Ataollah Khosravani (1919–date of death unknown) was an Iranian politician. He served as the secretary-general of Iran Novin Party and held several cabinet posts in the 1960s.

Early life and education
Khosravani was born in Tehran in 1919. He had six half-brothers from his father's first marriage. He graduated from the Adab primary school and the Tharvat junior high school. Then he attended the Alborz College in Tehran. He received a bachelor's degree in social sciences in France.

Career
Following his return to Iran Khosravani established a magazine entitled Afkar Iran with his brother. Then he was appointed an attaché to the Embassy of Iran in Paris. He served as the minister of labor in three successive cabinets starting from 9 May 1961. He first served in the cabinet led by Prime Minister Ali Amini and succeeded Ahmad Ali Bahrami in the post. He also served in the cabinet of Prime Minister Asadollah Alam between February 1963 and March 1964. He retained his post in the next cabinet led by Hassan Ali Mansur from 7 March 1964 and also, in the cabinet of Amir Abbas Hoveida from January 1965.
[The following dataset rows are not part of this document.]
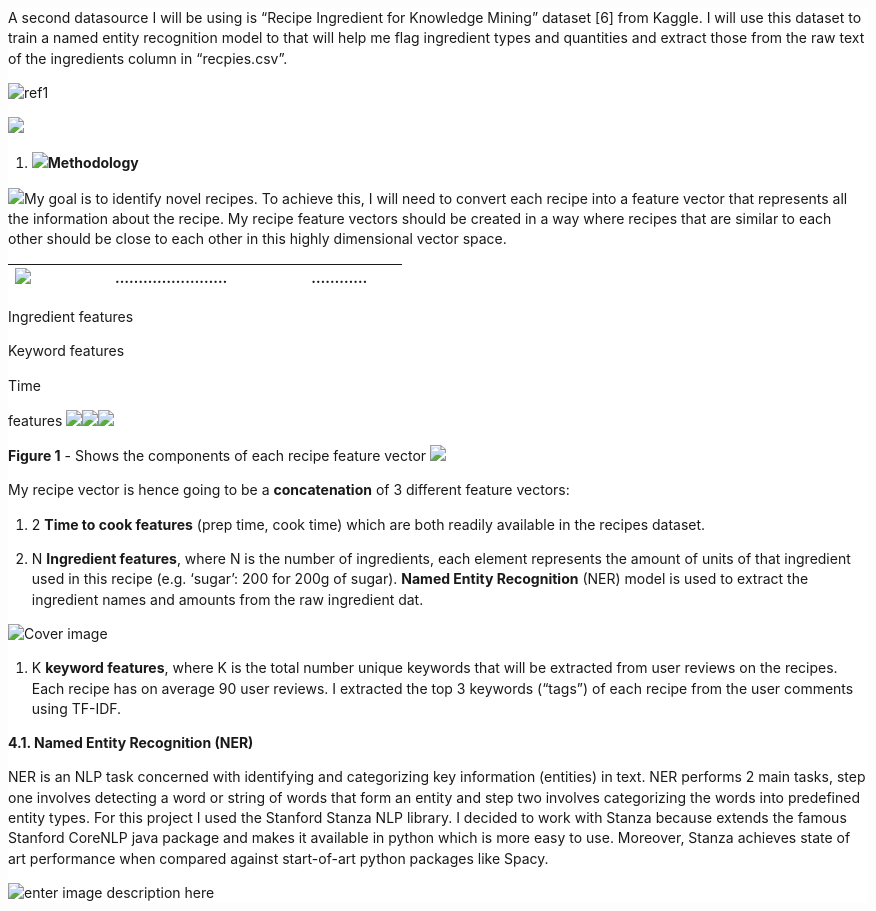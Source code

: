 A second datasource I will be using is “Recipe Ingredient for Knowledge Mining” dataset [6] from Kaggle. I will use this dataset to train a named entity recognition model to that will help me flag ingredient types and quantities and extract those from the raw text of the ingredients column in “recpies.csv”.

![ref1]

![](Aspose.Words.11189391-4874-4e4f-8499-81cd5552cb7b.006.png)

1. ![](Aspose.Words.11189391-4874-4e4f-8499-81cd5552cb7b.007.png)**Methodology**

![](Aspose.Words.11189391-4874-4e4f-8499-81cd5552cb7b.008.png)My goal is to identify novel recipes. To achieve this, I will need to convert each recipe into a feature vector that represents all the information about the recipe. My recipe feature vectors should be created in a way where recipes that are similar to each other should be close to each other in this highly dimensional vector space.


|![](Aspose.Words.11189391-4874-4e4f-8499-81cd5552cb7b.009.png)||||||……………………||||||…………|||
| :- | :- | :- | :- | :- | :- | :-: | :- | :- | :- | :- | :- | :-: | :- | :- |
Ingredient features

Keyword features

Time

features
![](Aspose.Words.11189391-4874-4e4f-8499-81cd5552cb7b.010.png)![](Aspose.Words.11189391-4874-4e4f-8499-81cd5552cb7b.011.png)![](Aspose.Words.11189391-4874-4e4f-8499-81cd5552cb7b.012.png)

**Figure 1** - Shows the components of each recipe feature vector
![](Aspose.Words.11189391-4874-4e4f-8499-81cd5552cb7b.013.png)

My recipe vector is hence going to be a **concatenation** of 3 different feature vectors:

1. 2 **Time to cook features** (prep time, cook time) which are both readily available in the recipes dataset.

1. N **Ingredient features**, where N is the number of ingredients, each element represents the amount of units of that ingredient used in this recipe (e.g. ‘sugar’: 200 for 200g of sugar). **Named Entity Recognition** (NER) model is used to extract the ingredient names and amounts from the raw ingredient dat.

![Cover image](Aspose.Words.11189391-4874-4e4f-8499-81cd5552cb7b.014.png)

1. K **keyword features**, where K is the total number unique keywords that will be extracted from user reviews on the recipes. Each recipe has on average 90 user reviews. I extracted the top 3 keywords (“tags”) of each recipe from the user comments using TF-IDF.

**4.1.	Named Entity Recognition (NER)**

NER is an NLP task concerned with identifying and categorizing key information (entities) in text. NER performs 2 main tasks, step one involves detecting a word or string of words that form an entity and step two involves categorizing the words into predefined entity types. For this project I used the Stanford Stanza NLP library. I decided to work with Stanza because extends the famous Stanford CoreNLP java package and makes it available in python which is more easy to use. Moreover, Stanza achieves state of art performance when compared against start-of-art python packages like Spacy.

![enter image description here](Aspose.Words.11189391-4874-4e4f-8499-81cd5552cb7b.015.png)


[ref1]: Aspose.Words.11189391-4874-4e4f-8499-81cd5552cb7b.005.png
[ref2]: Aspose.Words.11189391-4874-4e4f-8499-81cd5552cb7b.016.png
[C:\Users\ghoneimm\AppData\Local\Microsoft\Windows\INetCache\Content.MSO\C00B9AE9.tmp]: Aspose.Words.11189391-4874-4e4f-8499-81cd5552cb7b.036.png
[C:\Users\ghoneimm\AppData\Local\Microsoft\Windows\INetCache\Content.MSO\74FECB17.tmp]: Aspose.Words.11189391-4874-4e4f-8499-81cd5552cb7b.037.png
[C:\Users\ghoneimm\AppData\Local\Microsoft\Windows\INetCache\Content.MSO\DB7F0A0B.tmp]: Aspose.Words.11189391-4874-4e4f-8499-81cd5552cb7b.038.png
Khosravani was appointed secretary-general of Iran Novin Party 1965 when Prime Minister Hassan Ali Mansur who had been serving as secretary general of the party was assassinated. Next he was named as the interior minister to the cabinet led by Prime Minister Amir Abbas Hoveyda. Khosravani's term as the secretary general of the Iran Novin Party ended in 1969, and he was also removed from the cabinet of Amir Abbas Hoveyda. Manouchehr Kalali was the successor of Khosravani as the secretary-general of Iran Novin Party.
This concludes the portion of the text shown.